The Met Office released its three-month summer outlook on 1 June and said the UK now has a higher-than-normal chance of hotter weather in June, with the full June-to-August period carrying an increased risk of heatwaves and heat-related impacts.
That matters now because the country is entering meteorological summer on the back of a late spring heatwave that already pushed temperatures high enough to set records and strain services. In the south-east of England, mains water supply issues appeared last week as demand surged in hot weather, while yellow and amber heat health alerts were issued for the first time this year.
The numbers give the warning some weight. A new all-time May temperature record of 35.1C was set at Kew Gardens, London, beating the previous mark of 32.8C from 1944. The Met Office said a hotter summer is now twice as likely as during the 1991-2020 reference period, a shift that points to a season where heat may return more often, even if it does not arrive in one long, clean stretch.

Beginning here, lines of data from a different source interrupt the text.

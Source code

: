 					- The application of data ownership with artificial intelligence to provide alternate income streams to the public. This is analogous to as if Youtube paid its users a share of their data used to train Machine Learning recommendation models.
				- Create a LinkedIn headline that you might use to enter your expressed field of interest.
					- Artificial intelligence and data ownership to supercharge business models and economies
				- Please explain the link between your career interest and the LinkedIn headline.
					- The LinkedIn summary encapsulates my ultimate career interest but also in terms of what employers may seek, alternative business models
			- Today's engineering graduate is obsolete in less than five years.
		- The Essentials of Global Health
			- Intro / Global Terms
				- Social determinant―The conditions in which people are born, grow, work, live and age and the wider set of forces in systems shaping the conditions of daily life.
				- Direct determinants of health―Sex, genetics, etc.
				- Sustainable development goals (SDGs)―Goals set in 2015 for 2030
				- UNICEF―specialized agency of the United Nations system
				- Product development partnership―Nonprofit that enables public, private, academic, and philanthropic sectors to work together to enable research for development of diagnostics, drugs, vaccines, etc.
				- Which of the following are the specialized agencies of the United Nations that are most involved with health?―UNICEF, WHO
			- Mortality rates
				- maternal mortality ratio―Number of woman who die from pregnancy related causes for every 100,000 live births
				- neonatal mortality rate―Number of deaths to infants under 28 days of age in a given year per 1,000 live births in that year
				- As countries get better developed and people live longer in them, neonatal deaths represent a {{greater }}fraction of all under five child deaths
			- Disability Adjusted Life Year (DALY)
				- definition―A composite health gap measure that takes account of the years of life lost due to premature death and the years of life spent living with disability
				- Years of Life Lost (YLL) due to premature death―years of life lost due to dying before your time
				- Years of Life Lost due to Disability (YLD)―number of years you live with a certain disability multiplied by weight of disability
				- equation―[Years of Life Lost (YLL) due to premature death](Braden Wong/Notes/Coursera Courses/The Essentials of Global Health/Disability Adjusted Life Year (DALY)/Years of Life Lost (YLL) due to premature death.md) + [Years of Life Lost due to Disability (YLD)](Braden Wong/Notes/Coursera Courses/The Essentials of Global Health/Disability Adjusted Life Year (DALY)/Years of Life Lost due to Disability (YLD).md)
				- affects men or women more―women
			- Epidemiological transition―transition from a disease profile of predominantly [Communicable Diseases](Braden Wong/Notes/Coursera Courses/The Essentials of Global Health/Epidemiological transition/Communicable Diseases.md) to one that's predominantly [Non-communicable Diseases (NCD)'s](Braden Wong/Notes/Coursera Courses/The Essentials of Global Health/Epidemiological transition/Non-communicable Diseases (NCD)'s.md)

For the months ahead, the outlook is not a simple forecast of relentless heat. The Met Office said the chance of a wet summer was slightly higher than normal, with the wettest conditions more likely towards Scotland, where rainfall could be around average. MeteoGroup was looking the other way on rainfall, predicting below-average precipitation overall, especially through June and July across England and Wales, while also expecting above-average temperatures in each of June, July and August and significant bursts of heat across the UK and Europe.
That split leaves the most important part of the forecast unresolved. Both outlooks point to a warmer-than-usual season, but they do not agree on how much rain will fall or where the balance between heat and showers will land. What is clear is that the first month of summer has begun with the UK already exposed to heat, and the next test will come in how long that pattern lasts through June, July and August.